In "Gay Theology Without Apology," Gary David Comstock has made an outstanding contribution to the growing body of "gay-friendly" Christian literature. An ordained minister of the United Church of Christ and a university professor, Comstock brings both sensitivity and intelligence to his subject. Ultimately, his is a forward-thinking and inclusive Christian theology which affirms that gay love and sexuality are not only compatible with the Christian walk, but that the Christian community as a whole is impoverished by the exclusion of self-affirming lesbians and gay men.
Comstock incorporates both revealing autobiographical passages and incisive scholarly work into his explorations of several biblical texts. He also has an admirable sense of humility; in his introduction he notes that he does not claim to have constructed a definitive pro-gay Christian theology. Rather, he writes, "My intention is not to speak for others, but to add my voice to others' and to encourage others to speak."
Comstock's readings of biblical passages are fascinating.
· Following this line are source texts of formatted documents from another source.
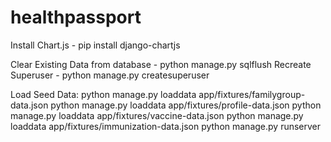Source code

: # healthpassport

Install Chart.js - pip install django-chartjs

Clear Existing Data from database - python manage.py sqlflush
Recreate Superuser - python manage.py createsuperuser

Load Seed Data: 
python manage.py loaddata app/fixtures/familygroup-data.json
python manage.py loaddata app/fixtures/profile-data.json
python manage.py loaddata app/fixtures/vaccine-data.json
python manage.py loaddata app/fixtures/immunization-data.json
python manage.py runserver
I particularly liked his bold re-reading of the book of Leviticus; unlike some who selectively harp on a scattered handful of verses, Comstock looks at the entire book in larger political, historical, and cultural contexts. Also remarkable is his analysis of the book of Esther: he sees in the character of Queen Vashti a "role model for lesbians and gay men."
In his explorations of the Bible, Comstock incorporates quotes and ideas from many sources: poet Gary Snyder, literary scholar Eve Kosofsky Sedgwick, African-American writer Audre Lorde, and more. Although he is open to other voices, his own vision is strong and compelling. He is particularly adept at taking cliches and assumptions and turning them upside down.
Gary David Comstock is a gay Christian whose work is relevant to all moral people, regardless of their own sexual identity or religious orientation. Regarding the Bible, Comstock writes, "I have begun to engage it as I would a friend" (Chapter 1). Engage Comstock's own book as you would a friend, and you might come away with an experience that is both intellectually and spiritually rewarding.